» To do:
Copy out each line containing "just" from the entries below.
╭─ Records supplied
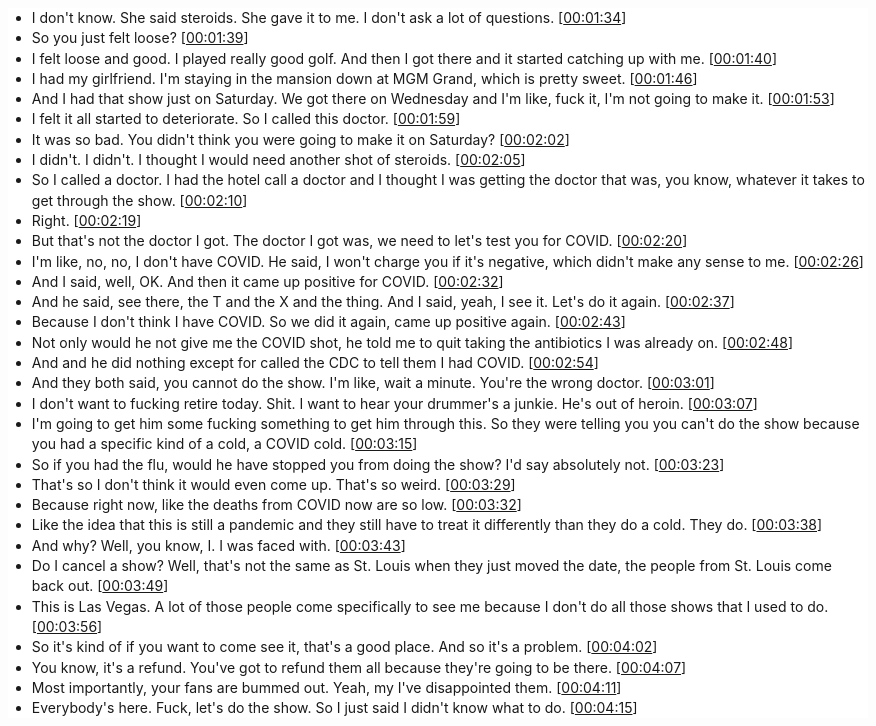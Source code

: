 *  I don't know. She said steroids. She gave it to me. I don't ask a lot of questions. [[00:01:34](https://www.youtube.com/watch?v=nNxzn-vRodY&t=94.0s)]
*  So you just felt loose? [[00:01:39](https://www.youtube.com/watch?v=nNxzn-vRodY&t=99.0s)]
*  I felt loose and good. I played really good golf. And then I got there and it started catching up with me. [[00:01:40](https://www.youtube.com/watch?v=nNxzn-vRodY&t=100.0s)]
*  I had my girlfriend. I'm staying in the mansion down at MGM Grand, which is pretty sweet. [[00:01:46](https://www.youtube.com/watch?v=nNxzn-vRodY&t=106.0s)]
*  And I had that show just on Saturday. We got there on Wednesday and I'm like, fuck it, I'm not going to make it. [[00:01:53](https://www.youtube.com/watch?v=nNxzn-vRodY&t=113.0s)]
*  I felt it all started to deteriorate. So I called this doctor. [[00:01:59](https://www.youtube.com/watch?v=nNxzn-vRodY&t=119.0s)]
*  It was so bad. You didn't think you were going to make it on Saturday? [[00:02:02](https://www.youtube.com/watch?v=nNxzn-vRodY&t=122.0s)]
*  I didn't. I didn't. I thought I would need another shot of steroids. [[00:02:05](https://www.youtube.com/watch?v=nNxzn-vRodY&t=125.0s)]
*  So I called a doctor. I had the hotel call a doctor and I thought I was getting the doctor that was, you know, whatever it takes to get through the show. [[00:02:10](https://www.youtube.com/watch?v=nNxzn-vRodY&t=130.0s)]
*  Right. [[00:02:19](https://www.youtube.com/watch?v=nNxzn-vRodY&t=139.0s)]
*  But that's not the doctor I got. The doctor I got was, we need to let's test you for COVID. [[00:02:20](https://www.youtube.com/watch?v=nNxzn-vRodY&t=140.0s)]
*  I'm like, no, no, I don't have COVID. He said, I won't charge you if it's negative, which didn't make any sense to me. [[00:02:26](https://www.youtube.com/watch?v=nNxzn-vRodY&t=146.0s)]
*  And I said, well, OK. And then it came up positive for COVID. [[00:02:32](https://www.youtube.com/watch?v=nNxzn-vRodY&t=152.0s)]
*  And he said, see there, the T and the X and the thing. And I said, yeah, I see it. Let's do it again. [[00:02:37](https://www.youtube.com/watch?v=nNxzn-vRodY&t=157.0s)]
*  Because I don't think I have COVID. So we did it again, came up positive again. [[00:02:43](https://www.youtube.com/watch?v=nNxzn-vRodY&t=163.0s)]
*  Not only would he not give me the COVID shot, he told me to quit taking the antibiotics I was already on. [[00:02:48](https://www.youtube.com/watch?v=nNxzn-vRodY&t=168.0s)]
*  And and he did nothing except for called the CDC to tell them I had COVID. [[00:02:54](https://www.youtube.com/watch?v=nNxzn-vRodY&t=174.0s)]
*  And they both said, you cannot do the show. I'm like, wait a minute. You're the wrong doctor. [[00:03:01](https://www.youtube.com/watch?v=nNxzn-vRodY&t=181.0s)]
*  I don't want to fucking retire today. Shit. I want to hear your drummer's a junkie. He's out of heroin. [[00:03:07](https://www.youtube.com/watch?v=nNxzn-vRodY&t=187.0s)]
*  I'm going to get him some fucking something to get him through this. So they were telling you you can't do the show because you had a specific kind of a cold, a COVID cold. [[00:03:15](https://www.youtube.com/watch?v=nNxzn-vRodY&t=195.0s)]
*  So if you had the flu, would he have stopped you from doing the show? I'd say absolutely not. [[00:03:23](https://www.youtube.com/watch?v=nNxzn-vRodY&t=203.0s)]
*  That's so I don't think it would even come up. That's so weird. [[00:03:29](https://www.youtube.com/watch?v=nNxzn-vRodY&t=209.0s)]
*  Because right now, like the deaths from COVID now are so low. [[00:03:32](https://www.youtube.com/watch?v=nNxzn-vRodY&t=212.0s)]
*  Like the idea that this is still a pandemic and they still have to treat it differently than they do a cold. They do. [[00:03:38](https://www.youtube.com/watch?v=nNxzn-vRodY&t=218.0s)]
*  And why? Well, you know, I. I was faced with. [[00:03:43](https://www.youtube.com/watch?v=nNxzn-vRodY&t=223.0s)]
*  Do I cancel a show? Well, that's not the same as St. Louis when they just moved the date, the people from St. Louis come back out. [[00:03:49](https://www.youtube.com/watch?v=nNxzn-vRodY&t=229.0s)]
*  This is Las Vegas. A lot of those people come specifically to see me because I don't do all those shows that I used to do. [[00:03:56](https://www.youtube.com/watch?v=nNxzn-vRodY&t=236.0s)]
*  So it's kind of if you want to come see it, that's a good place. And so it's a problem. [[00:04:02](https://www.youtube.com/watch?v=nNxzn-vRodY&t=242.0s)]
*  You know, it's a refund. You've got to refund them all because they're going to be there. [[00:04:07](https://www.youtube.com/watch?v=nNxzn-vRodY&t=247.0s)]
*  Most importantly, your fans are bummed out. Yeah, my I've disappointed them. [[00:04:11](https://www.youtube.com/watch?v=nNxzn-vRodY&t=251.0s)]
*  Everybody's here. Fuck, let's do the show. So I just said I didn't know what to do. [[00:04:15](https://www.youtube.com/watch?v=nNxzn-vRodY&t=255.0s)]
╰─
» Exercise answer:
*  So you just felt loose? [[00:01:39](https://www.youtube.com/watch?v=nNxzn-vRodY&t=99.0s)]
*  And I had that show just on Saturday. We got there on Wednesday and I'm like, fuck it, I'm not going to make it. [[00:01:53](https://www.youtube.com/watch?v=nNxzn-vRodY&t=113.0s)]
*  Do I cancel a show? Well, that's not the same as St. Louis when they just moved the date, the people from St. Louis come back out. [[00:03:49](https://www.youtube.com/watch?v=nNxzn-vRodY&t=229.0s)]
*  Everybody's here. Fuck, let's do the show. So I just said I didn't know what to do. [[00:04:15](https://www.youtube.com/watch?v=nNxzn-vRodY&t=255.0s)]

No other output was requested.